* DIRECTIONS FOR THIS TASK:
Using the material that follows, output exactly the lines from the one containing "- [ ] UI (wrapped over cimgui or nuklear)" through the one containing "- Image manipliation library (ezimage.h)", with both ends kept.

* MATERIAL FOR THE TASK:
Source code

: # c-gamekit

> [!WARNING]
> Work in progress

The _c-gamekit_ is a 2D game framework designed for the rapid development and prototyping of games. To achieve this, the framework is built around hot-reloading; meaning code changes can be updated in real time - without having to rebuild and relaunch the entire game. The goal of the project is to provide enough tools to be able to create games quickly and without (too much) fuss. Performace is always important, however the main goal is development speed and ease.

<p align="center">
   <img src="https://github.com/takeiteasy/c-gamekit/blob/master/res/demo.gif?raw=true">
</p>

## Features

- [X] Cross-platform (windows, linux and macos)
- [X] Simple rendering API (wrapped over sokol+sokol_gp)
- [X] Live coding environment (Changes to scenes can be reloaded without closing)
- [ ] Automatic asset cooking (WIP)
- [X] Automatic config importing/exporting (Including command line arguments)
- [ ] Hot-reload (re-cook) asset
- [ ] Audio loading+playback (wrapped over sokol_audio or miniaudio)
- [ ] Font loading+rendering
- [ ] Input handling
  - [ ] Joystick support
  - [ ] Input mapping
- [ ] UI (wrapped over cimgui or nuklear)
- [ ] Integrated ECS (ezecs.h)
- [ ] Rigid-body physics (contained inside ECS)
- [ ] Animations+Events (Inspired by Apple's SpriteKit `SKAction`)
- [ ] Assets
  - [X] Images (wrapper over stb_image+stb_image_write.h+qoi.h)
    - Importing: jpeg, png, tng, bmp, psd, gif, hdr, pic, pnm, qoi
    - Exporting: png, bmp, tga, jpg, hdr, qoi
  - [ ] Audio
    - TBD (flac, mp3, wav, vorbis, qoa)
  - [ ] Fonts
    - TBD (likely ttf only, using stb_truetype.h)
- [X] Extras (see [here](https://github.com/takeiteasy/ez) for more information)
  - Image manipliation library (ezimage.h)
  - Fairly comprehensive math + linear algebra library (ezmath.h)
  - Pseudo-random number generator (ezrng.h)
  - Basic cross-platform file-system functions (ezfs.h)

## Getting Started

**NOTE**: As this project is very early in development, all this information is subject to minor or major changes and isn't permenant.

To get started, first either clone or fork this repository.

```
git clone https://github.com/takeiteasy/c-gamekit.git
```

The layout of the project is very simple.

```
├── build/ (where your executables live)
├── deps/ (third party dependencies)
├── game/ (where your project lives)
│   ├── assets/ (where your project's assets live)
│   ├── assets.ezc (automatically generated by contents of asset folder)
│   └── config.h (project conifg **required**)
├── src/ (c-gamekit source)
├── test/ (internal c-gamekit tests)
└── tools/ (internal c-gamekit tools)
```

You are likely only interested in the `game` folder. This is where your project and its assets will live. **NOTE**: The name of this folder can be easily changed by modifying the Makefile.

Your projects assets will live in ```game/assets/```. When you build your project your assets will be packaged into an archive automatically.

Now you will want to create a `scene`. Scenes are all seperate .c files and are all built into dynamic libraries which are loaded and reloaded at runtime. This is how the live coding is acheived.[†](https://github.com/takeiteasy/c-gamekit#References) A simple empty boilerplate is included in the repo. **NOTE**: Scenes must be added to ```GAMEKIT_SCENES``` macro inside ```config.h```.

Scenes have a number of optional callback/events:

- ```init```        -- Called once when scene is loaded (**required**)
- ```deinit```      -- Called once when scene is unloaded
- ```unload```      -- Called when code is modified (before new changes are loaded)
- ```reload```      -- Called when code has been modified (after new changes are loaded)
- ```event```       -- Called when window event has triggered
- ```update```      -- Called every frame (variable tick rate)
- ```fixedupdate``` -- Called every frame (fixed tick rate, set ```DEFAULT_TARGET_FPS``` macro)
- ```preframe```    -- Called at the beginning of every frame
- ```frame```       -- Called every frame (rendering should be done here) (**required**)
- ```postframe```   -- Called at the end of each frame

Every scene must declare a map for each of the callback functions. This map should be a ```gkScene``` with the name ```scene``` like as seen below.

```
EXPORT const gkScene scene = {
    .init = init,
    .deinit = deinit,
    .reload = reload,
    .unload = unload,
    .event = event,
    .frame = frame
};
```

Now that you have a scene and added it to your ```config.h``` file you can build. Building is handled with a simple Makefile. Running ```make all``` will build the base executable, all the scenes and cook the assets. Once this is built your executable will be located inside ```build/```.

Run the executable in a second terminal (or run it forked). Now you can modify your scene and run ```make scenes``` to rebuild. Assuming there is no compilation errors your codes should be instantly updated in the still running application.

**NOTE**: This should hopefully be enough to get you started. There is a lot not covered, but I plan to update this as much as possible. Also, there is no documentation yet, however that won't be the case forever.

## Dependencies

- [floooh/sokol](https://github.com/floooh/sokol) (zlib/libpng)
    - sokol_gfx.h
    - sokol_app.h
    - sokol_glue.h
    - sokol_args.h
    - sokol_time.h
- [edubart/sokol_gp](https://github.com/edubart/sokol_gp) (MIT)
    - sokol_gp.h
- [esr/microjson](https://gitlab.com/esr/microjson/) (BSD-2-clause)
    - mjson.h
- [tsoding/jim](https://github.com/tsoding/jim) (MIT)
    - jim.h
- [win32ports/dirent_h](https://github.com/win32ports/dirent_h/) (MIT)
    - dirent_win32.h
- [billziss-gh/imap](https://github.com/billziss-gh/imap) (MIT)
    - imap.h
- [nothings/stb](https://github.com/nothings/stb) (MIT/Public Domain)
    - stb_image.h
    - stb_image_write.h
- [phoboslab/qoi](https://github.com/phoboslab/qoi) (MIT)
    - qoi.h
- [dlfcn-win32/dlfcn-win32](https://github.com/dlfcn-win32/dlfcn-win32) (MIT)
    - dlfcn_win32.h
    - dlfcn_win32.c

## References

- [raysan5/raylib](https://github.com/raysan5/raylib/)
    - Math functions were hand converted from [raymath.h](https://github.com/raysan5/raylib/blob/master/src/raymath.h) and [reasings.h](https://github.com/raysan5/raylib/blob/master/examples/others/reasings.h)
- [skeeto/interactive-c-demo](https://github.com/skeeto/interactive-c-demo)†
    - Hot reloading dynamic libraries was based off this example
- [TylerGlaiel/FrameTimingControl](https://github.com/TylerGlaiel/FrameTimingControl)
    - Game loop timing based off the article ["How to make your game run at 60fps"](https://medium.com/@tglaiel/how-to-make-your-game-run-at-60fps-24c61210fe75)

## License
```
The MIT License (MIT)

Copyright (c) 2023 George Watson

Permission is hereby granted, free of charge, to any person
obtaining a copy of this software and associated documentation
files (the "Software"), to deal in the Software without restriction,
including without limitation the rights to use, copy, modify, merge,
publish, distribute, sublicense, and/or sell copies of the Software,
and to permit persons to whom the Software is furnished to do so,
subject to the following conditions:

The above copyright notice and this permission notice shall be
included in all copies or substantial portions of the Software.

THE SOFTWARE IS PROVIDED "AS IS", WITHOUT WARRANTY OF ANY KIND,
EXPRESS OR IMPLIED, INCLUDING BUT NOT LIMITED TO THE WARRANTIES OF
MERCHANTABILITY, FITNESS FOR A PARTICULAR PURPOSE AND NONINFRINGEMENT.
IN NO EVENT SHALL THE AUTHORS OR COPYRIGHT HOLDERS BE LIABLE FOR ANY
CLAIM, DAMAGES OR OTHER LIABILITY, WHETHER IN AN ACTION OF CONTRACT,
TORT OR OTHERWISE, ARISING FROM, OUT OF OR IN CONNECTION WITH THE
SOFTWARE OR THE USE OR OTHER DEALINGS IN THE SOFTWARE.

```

* * *

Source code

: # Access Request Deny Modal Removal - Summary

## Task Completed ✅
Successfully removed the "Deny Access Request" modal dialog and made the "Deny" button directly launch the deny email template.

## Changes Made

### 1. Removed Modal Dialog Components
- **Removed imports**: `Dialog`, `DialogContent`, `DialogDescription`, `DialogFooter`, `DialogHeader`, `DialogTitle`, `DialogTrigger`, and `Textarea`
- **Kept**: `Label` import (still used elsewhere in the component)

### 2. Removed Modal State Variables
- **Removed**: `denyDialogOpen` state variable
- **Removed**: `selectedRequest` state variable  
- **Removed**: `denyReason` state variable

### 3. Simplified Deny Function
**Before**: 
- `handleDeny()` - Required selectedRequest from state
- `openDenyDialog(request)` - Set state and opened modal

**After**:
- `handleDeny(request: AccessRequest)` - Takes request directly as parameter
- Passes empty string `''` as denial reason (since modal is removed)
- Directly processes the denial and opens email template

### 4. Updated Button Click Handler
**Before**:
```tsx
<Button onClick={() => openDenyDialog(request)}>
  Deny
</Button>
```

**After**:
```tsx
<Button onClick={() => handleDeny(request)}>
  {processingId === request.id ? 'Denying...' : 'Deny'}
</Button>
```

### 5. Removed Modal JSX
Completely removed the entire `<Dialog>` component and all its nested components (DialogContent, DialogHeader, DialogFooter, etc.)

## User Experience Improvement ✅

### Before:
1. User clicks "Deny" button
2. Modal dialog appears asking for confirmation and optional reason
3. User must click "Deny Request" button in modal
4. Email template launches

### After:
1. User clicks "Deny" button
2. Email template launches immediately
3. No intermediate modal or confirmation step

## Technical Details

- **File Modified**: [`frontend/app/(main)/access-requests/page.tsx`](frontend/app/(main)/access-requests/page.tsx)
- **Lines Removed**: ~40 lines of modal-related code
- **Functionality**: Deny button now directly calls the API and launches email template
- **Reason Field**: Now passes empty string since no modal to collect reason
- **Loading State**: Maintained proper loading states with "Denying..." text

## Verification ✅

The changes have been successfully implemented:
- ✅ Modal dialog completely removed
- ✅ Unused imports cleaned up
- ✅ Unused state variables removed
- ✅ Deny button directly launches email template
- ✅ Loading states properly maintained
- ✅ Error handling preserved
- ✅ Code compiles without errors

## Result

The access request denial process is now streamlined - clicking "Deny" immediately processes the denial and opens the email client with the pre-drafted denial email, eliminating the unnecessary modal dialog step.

* OUTPUT BELOW:
- [ ] UI (wrapped over cimgui or nuklear)
- [ ] Integrated ECS (ezecs.h)
- [ ] Rigid-body physics (contained inside ECS)
- [ ] Animations+Events (Inspired by Apple's SpriteKit `SKAction`)
- [ ] Assets
  - [X] Images (wrapper over stb_image+stb_image_write.h+qoi.h)
    - Importing: jpeg, png, tng, bmp, psd, gif, hdr, pic, pnm, qoi
    - Exporting: png, bmp, tga, jpg, hdr, qoi
  - [ ] Audio
    - TBD (flac, mp3, wav, vorbis, qoa)
  - [ ] Fonts
    - TBD (likely ttf only, using stb_truetype.h)
- [X] Extras (see [here](https://github.com/takeiteasy/ez) for more information)
  - Image manipliation library (ezimage.h)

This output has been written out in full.